EXERCISE DATA: Begin

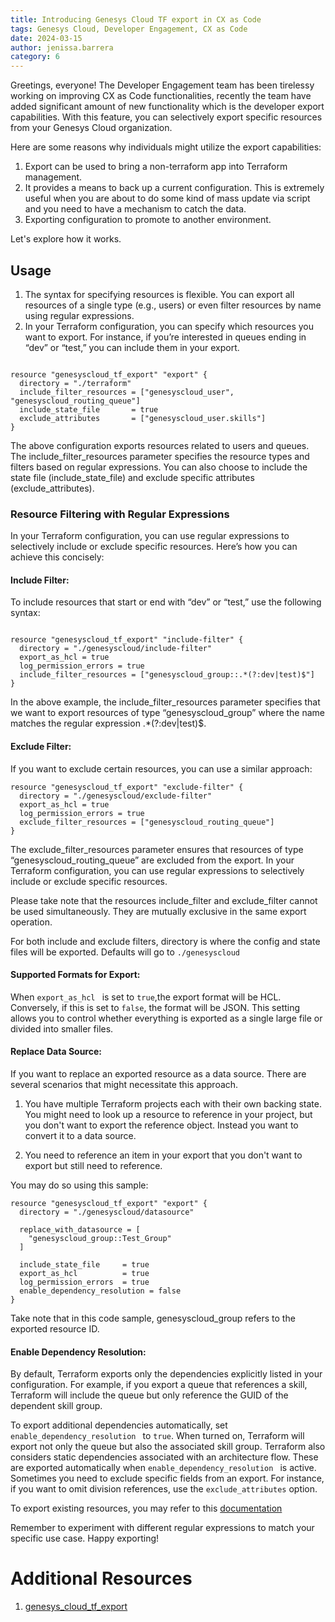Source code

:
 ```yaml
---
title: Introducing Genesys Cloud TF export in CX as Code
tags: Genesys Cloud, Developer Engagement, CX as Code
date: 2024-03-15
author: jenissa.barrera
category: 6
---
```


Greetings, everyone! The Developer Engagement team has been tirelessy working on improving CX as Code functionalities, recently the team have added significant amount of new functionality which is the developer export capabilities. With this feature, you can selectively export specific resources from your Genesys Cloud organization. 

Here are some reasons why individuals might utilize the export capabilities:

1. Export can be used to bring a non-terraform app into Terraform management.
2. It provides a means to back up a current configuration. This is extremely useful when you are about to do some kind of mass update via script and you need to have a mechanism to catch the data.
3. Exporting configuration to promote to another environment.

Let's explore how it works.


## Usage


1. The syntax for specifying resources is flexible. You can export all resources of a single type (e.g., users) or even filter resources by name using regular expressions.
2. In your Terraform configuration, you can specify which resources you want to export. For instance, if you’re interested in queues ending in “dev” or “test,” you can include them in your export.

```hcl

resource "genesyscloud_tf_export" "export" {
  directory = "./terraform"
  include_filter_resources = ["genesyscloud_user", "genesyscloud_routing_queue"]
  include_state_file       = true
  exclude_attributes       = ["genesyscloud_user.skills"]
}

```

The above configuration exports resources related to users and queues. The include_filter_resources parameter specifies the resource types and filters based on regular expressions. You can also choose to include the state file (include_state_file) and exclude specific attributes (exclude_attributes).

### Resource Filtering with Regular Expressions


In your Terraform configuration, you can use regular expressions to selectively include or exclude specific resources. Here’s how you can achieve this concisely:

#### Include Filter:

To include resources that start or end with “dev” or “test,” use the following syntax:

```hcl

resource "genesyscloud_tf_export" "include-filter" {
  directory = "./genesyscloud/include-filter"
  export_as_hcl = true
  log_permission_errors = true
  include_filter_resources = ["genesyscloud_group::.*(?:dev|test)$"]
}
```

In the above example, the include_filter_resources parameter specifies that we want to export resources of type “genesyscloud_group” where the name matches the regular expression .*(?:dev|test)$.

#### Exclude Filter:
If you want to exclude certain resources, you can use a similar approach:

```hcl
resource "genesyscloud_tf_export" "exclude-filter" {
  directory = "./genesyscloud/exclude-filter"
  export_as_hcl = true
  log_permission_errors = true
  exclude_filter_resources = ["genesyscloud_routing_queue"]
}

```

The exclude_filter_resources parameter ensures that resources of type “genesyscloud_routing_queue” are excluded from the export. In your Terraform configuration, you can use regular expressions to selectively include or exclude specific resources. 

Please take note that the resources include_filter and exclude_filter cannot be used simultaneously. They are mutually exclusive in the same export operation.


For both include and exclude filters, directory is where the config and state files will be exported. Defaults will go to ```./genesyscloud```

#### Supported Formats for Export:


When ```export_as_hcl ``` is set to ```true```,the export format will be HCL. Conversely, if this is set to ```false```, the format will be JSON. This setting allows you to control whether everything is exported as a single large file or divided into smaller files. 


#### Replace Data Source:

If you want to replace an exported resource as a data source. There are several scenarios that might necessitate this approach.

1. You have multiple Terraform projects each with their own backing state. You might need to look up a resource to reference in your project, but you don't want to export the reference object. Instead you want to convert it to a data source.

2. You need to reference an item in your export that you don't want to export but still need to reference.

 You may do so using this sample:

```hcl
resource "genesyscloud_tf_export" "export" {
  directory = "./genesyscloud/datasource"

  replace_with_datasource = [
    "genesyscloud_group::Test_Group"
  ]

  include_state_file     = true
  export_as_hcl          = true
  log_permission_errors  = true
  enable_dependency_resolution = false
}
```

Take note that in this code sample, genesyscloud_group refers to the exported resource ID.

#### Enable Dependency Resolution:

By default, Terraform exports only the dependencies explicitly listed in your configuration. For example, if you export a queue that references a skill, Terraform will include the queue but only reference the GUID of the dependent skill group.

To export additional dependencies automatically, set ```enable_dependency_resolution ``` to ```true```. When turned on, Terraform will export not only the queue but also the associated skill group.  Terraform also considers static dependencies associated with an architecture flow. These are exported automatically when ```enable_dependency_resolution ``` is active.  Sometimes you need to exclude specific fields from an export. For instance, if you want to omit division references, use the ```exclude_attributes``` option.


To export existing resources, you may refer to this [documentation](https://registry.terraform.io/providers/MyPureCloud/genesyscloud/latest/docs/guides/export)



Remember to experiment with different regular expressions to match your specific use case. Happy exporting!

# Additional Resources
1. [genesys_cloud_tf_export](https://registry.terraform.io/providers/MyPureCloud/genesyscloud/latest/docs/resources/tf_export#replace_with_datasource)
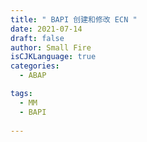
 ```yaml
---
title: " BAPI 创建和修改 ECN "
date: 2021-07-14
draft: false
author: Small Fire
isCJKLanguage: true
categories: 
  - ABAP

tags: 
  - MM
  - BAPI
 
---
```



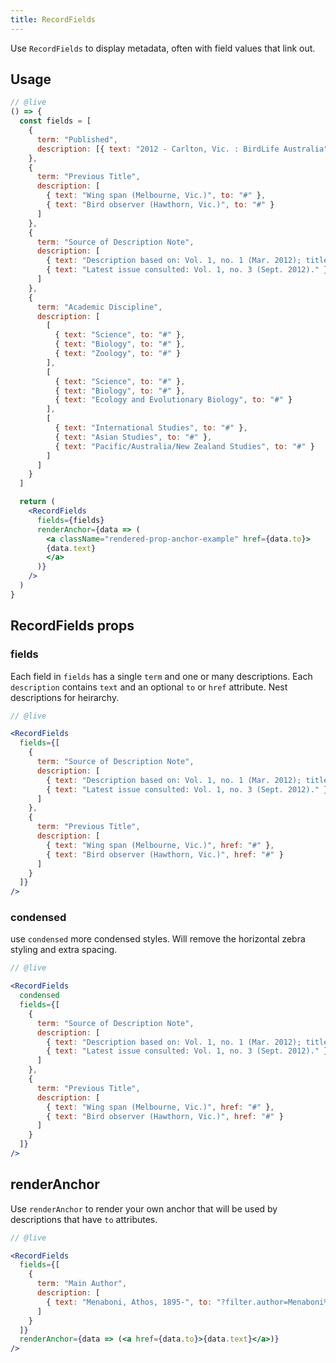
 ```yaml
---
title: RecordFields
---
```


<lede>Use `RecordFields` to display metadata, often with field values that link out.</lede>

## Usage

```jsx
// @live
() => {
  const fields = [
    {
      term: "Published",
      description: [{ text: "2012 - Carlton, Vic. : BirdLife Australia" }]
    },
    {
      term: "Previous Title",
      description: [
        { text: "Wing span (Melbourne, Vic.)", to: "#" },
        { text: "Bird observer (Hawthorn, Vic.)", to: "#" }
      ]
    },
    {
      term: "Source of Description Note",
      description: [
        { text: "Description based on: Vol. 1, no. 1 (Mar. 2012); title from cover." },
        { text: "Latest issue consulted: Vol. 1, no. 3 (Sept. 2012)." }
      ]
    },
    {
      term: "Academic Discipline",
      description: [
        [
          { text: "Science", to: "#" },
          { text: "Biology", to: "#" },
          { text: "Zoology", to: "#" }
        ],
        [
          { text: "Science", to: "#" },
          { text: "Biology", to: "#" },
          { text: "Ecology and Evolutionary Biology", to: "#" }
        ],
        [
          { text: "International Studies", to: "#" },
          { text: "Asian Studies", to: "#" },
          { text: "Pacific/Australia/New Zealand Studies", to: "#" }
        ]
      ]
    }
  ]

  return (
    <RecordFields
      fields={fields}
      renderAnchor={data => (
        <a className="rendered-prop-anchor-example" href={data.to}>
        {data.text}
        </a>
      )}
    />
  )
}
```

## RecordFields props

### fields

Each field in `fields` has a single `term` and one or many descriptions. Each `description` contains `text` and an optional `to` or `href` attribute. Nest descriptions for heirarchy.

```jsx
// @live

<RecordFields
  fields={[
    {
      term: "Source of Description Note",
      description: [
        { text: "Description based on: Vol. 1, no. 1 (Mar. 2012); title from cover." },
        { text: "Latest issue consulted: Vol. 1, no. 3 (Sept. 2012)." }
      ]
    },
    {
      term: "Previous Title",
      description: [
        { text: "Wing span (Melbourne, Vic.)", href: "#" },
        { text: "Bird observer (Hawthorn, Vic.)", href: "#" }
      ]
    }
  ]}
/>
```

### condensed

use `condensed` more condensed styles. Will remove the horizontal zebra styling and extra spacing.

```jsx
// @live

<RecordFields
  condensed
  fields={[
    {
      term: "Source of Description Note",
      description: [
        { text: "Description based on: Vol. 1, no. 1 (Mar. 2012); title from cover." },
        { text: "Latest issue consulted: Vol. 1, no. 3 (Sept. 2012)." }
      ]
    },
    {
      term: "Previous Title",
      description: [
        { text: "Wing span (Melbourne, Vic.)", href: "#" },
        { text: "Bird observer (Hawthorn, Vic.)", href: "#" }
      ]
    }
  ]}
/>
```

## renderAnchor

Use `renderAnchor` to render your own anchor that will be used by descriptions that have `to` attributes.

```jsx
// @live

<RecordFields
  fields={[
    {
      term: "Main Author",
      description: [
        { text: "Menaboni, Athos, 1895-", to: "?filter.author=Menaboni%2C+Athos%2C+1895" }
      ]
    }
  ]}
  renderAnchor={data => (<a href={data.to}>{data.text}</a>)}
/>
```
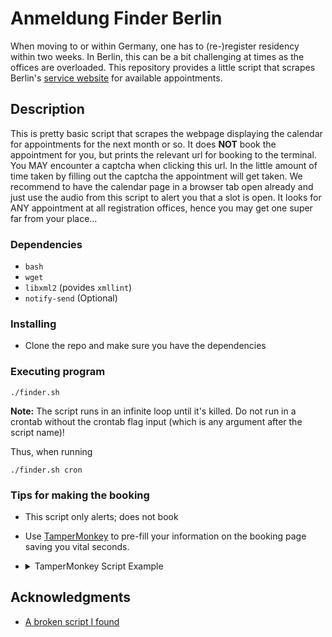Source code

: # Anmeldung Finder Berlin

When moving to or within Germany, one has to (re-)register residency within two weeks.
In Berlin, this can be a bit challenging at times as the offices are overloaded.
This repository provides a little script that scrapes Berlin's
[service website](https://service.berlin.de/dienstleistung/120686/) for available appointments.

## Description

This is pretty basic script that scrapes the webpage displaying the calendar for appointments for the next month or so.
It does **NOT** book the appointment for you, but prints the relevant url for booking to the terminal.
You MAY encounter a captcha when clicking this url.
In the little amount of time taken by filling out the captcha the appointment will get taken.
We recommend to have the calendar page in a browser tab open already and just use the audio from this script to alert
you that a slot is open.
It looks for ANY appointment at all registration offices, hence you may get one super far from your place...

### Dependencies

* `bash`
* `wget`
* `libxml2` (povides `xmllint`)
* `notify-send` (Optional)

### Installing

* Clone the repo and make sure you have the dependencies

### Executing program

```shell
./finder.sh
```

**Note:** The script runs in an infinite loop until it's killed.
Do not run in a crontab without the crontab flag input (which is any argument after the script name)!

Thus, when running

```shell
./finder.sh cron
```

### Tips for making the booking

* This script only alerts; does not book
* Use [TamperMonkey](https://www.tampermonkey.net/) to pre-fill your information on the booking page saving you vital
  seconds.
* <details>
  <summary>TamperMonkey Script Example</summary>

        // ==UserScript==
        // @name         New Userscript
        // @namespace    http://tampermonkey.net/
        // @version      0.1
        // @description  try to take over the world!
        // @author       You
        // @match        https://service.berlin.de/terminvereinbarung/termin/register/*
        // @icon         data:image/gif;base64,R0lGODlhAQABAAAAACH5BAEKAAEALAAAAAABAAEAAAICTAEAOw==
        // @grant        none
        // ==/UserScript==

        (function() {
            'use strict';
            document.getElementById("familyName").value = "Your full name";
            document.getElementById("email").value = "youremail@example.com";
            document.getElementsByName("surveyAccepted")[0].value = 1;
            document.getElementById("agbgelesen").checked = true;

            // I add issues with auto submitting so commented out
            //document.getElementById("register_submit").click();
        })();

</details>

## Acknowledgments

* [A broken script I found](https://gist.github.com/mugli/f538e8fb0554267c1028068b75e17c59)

EXERCISE DATA: End

PROBLEM DETAILS: Wherever the string "scrapes" appears in a line above, copy that line.

WRITTEN RESPONSE:
This repository provides a little script that scrapes Berlin's
This is pretty basic script that scrapes the webpage displaying the calendar for appointments for the next month or so.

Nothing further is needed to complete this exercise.